(Stored dataset items)
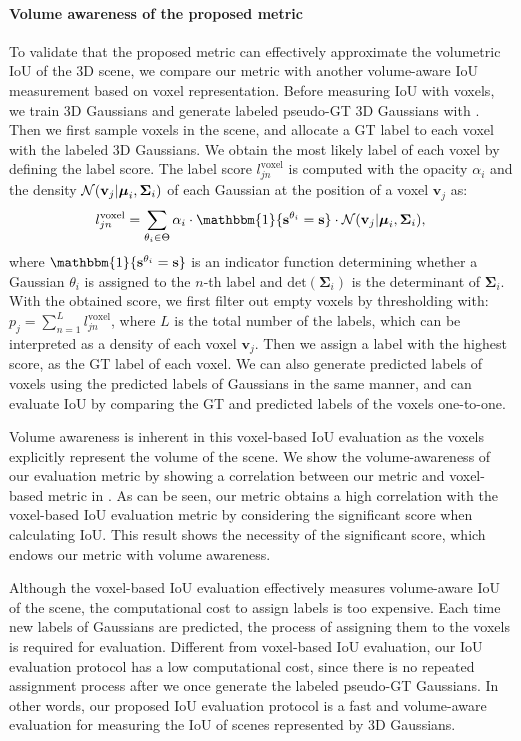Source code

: \paragraph{Volume awareness of the proposed metric}
To validate that the proposed metric can effectively approximate the volumetric IoU of the 3D scene, we compare our metric with another volume-aware IoU measurement based on voxel representation. Before measuring IoU with voxels, we train 3D Gaussians and generate labeled pseudo-GT 3D Gaussians with . Then we first sample voxels in the scene, and allocate a GT label to each voxel with the labeled 3D Gaussians. We obtain the most likely label of each voxel by defining the label score. The label score $l_{jn}^\text{voxel}$ is computed with the opacity $\alpha_i$ and the density $\mathcal{N}(\mathbf{v}_j | \mbox{\boldmath $\mu$}_i, \mathbf{\Sigma}_i)$ of each Gaussian at the position of a voxel $\mathbf{v}_j$ as:
\begin{equation}
    l_{jn}^\text{voxel} = \sum_{\theta_i \in \Theta}\alpha_i \cdot \mathbbm{1}\{\mathbf{s}^{\theta_i} = \mathbf{s}\} \cdot \mathcal{N}(\mathbf{v}_j | \bmu_i, \mathbf{\Sigma}_i),
    \label{eq:pseudo_labeling_voxels}
\end{equation}
where $\mathbbm{1}\{\mathbf{s}^{\theta_i} = \mathbf{s}\}$ is an indicator function determining whether a Gaussian $\theta_i$ is assigned to the $n$-th label and $\text{det}(\mathbf{\Sigma}_i)$ is the determinant of $\mathbf{\Sigma}_i$. With the obtained score, we first filter out empty voxels by thresholding with: $p_j = \sum_{n=1}^{L}l^\text{voxel}_{jn}$, where $L$ is the total number of the labels, which can be interpreted as a density of each voxel $\mathbf{v}_j$. Then we assign a label with the highest score, as the GT label of each voxel. We can also generate predicted labels of voxels using the predicted labels of Gaussians in the same manner, and can evaluate IoU by comparing the GT and predicted labels of the voxels one-to-one.

Volume awareness is inherent in this voxel-based IoU evaluation as the voxels explicitly represent the volume of the scene. We show the volume-awareness of our evaluation metric by showing a correlation between our metric and voxel-based metric in . As can be seen, our metric obtains a high correlation with the voxel-based IoU evaluation metric by considering the significant score when calculating IoU. This result shows the necessity of the significant score, which endows our metric with volume awareness.

Although the voxel-based IoU evaluation effectively measures volume-aware IoU of the scene, the computational cost to assign labels is too expensive. Each time new labels of Gaussians are predicted, the process of assigning them to the voxels is required for evaluation. Different from voxel-based IoU evaluation, our IoU evaluation protocol has a low computational cost, since there is no repeated assignment process after we once generate the labeled pseudo-GT Gaussians. In other words, our proposed IoU evaluation protocol is a fast and volume-aware evaluation for measuring the IoU of scenes represented by 3D Gaussians.  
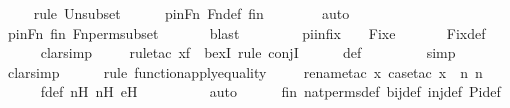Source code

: \begin{isabellebody}
\ \ \ \ \isamarkupfalse%
{\isacharparenleft}{\kern0pt}rule\ Un{\isacharunderscore}{\kern0pt}subset{\isacharparenright}{\kern0pt}\isanewline
\ \ \ \ \isamarkupfalse%
\ pinFn\ Fn{\isacharunderscore}{\kern0pt}def\ fin\ \isanewline
\ \ \ \ \ \isamarkupfalse%
\ auto{\isacharbrackleft}{\kern0pt}{}{\isacharbrackright}{\kern0pt}\isanewline
\ \ \ \ \isamarkupfalse%
\ pinFn\ fin\ Fn{\isacharunderscore}{\kern0pt}perm{\isacharunderscore}{\kern0pt}subset\ \isanewline
\ \ \ \ \isamarkupfalse%
\ blast\isanewline
\ \ \ \ \isamarkupfalse%
\isanewline
\isanewline
\ \ \isamarkupfalse%
\ piinfix\ {\isacharcolon}{\kern0pt}\ {\isachardoublequoteopen}{\isasympi}\ {\isasymin}\ Fix{\isacharparenleft}{\kern0pt}e{\isacharparenright}{\kern0pt}{\isachardoublequoteclose}\ \isanewline
\ \ \ \ \isamarkupfalse%
\ Fix{\isacharunderscore}{\kern0pt}def\isanewline
\ \ \ \ \isamarkupfalse%
\ clarsimp\isanewline
\ \ \ \ \isamarkupfalse%
{\isacharparenleft}{\kern0pt}rule{\isacharunderscore}{\kern0pt}tac\ x{\isacharequal}{\kern0pt}f\ \ bexI{\isacharcomma}{\kern0pt}\ rule\ conjI{\isacharparenright}{\kern0pt}\isanewline
\ \ \ \ \isamarkupfalse%
\ {\isasympi}{\isacharunderscore}{\kern0pt}def\ \isanewline
\ \ \ \ \ \ \isamarkupfalse%
\ simp\isanewline
\ \ \ \ \ \isamarkupfalse%
\ clarsimp\isanewline
\ \ \ \ \ \isamarkupfalse%
{\isacharparenleft}{\kern0pt}rule\ function{\isacharunderscore}{\kern0pt}apply{\isacharunderscore}{\kern0pt}equality{\isacharparenright}{\kern0pt}\isanewline
\ \ \ \ \isamarkupfalse%
{\isacharparenleft}{\kern0pt}rename{\isacharunderscore}{\kern0pt}tac\ x{\isacharcomma}{\kern0pt}\ case{\isacharunderscore}{\kern0pt}tac\ {\isachardoublequoteopen}x\ {\isasymin}\ {\isacharbraceleft}{\kern0pt}n{\isacharcomma}{\kern0pt}\ n{\isacharprime}{\kern0pt}{\isacharbraceright}{\kern0pt}{\isachardoublequoteclose}{\isacharparenright}{\kern0pt}\isanewline
\ \ \ \ \isamarkupfalse%
\ f{\isacharunderscore}{\kern0pt}def\ nH\ n{\isacharprime}{\kern0pt}H\ eH\ \isanewline
\ \ \ \ \ \ \ \isamarkupfalse%
\ auto{\isacharbrackleft}{\kern0pt}{}{\isacharbrackright}{\kern0pt}\isanewline
\ \ \ \ \isamarkupfalse%
\ fin\ nat{\isacharunderscore}{\kern0pt}perms{\isacharunderscore}{\kern0pt}def\ bij{\isacharunderscore}{\kern0pt}def\ inj{\isacharunderscore}{\kern0pt}def\ Pi{\isacharunderscore}{\kern0pt}def\isanewline

\end{isabellebody}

▶ What you need to do
Pictures stay out. Transcribe the lines from the start of the entries above through the line with "the voxels one-to-one.", exactly.

▶ Answer box
Source code

: \paragraph{Volume awareness of the proposed metric}
To validate that the proposed metric can effectively approximate the volumetric IoU of the 3D scene, we compare our metric with another volume-aware IoU measurement based on voxel representation. Before measuring IoU with voxels, we train 3D Gaussians and generate labeled pseudo-GT 3D Gaussians with . Then we first sample voxels in the scene, and allocate a GT label to each voxel with the labeled 3D Gaussians. We obtain the most likely label of each voxel by defining the label score. The label score $l_{jn}^\text{voxel}$ is computed with the opacity $\alpha_i$ and the density $\mathcal{N}(\mathbf{v}_j | \mbox{\boldmath $\mu$}_i, \mathbf{\Sigma}_i)$ of each Gaussian at the position of a voxel $\mathbf{v}_j$ as:
\begin{equation}
    l_{jn}^\text{voxel} = \sum_{\theta_i \in \Theta}\alpha_i \cdot \mathbbm{1}\{\mathbf{s}^{\theta_i} = \mathbf{s}\} \cdot \mathcal{N}(\mathbf{v}_j | \bmu_i, \mathbf{\Sigma}_i),
    \label{eq:pseudo_labeling_voxels}
\end{equation}
where $\mathbbm{1}\{\mathbf{s}^{\theta_i} = \mathbf{s}\}$ is an indicator function determining whether a Gaussian $\theta_i$ is assigned to the $n$-th label and $\text{det}(\mathbf{\Sigma}_i)$ is the determinant of $\mathbf{\Sigma}_i$. With the obtained score, we first filter out empty voxels by thresholding with: $p_j = \sum_{n=1}^{L}l^\text{voxel}_{jn}$, where $L$ is the total number of the labels, which can be interpreted as a density of each voxel $\mathbf{v}_j$. Then we assign a label with the highest score, as the GT label of each voxel. We can also generate predicted labels of voxels using the predicted labels of Gaussians in the same manner, and can evaluate IoU by comparing the GT and predicted labels of the voxels one-to-one.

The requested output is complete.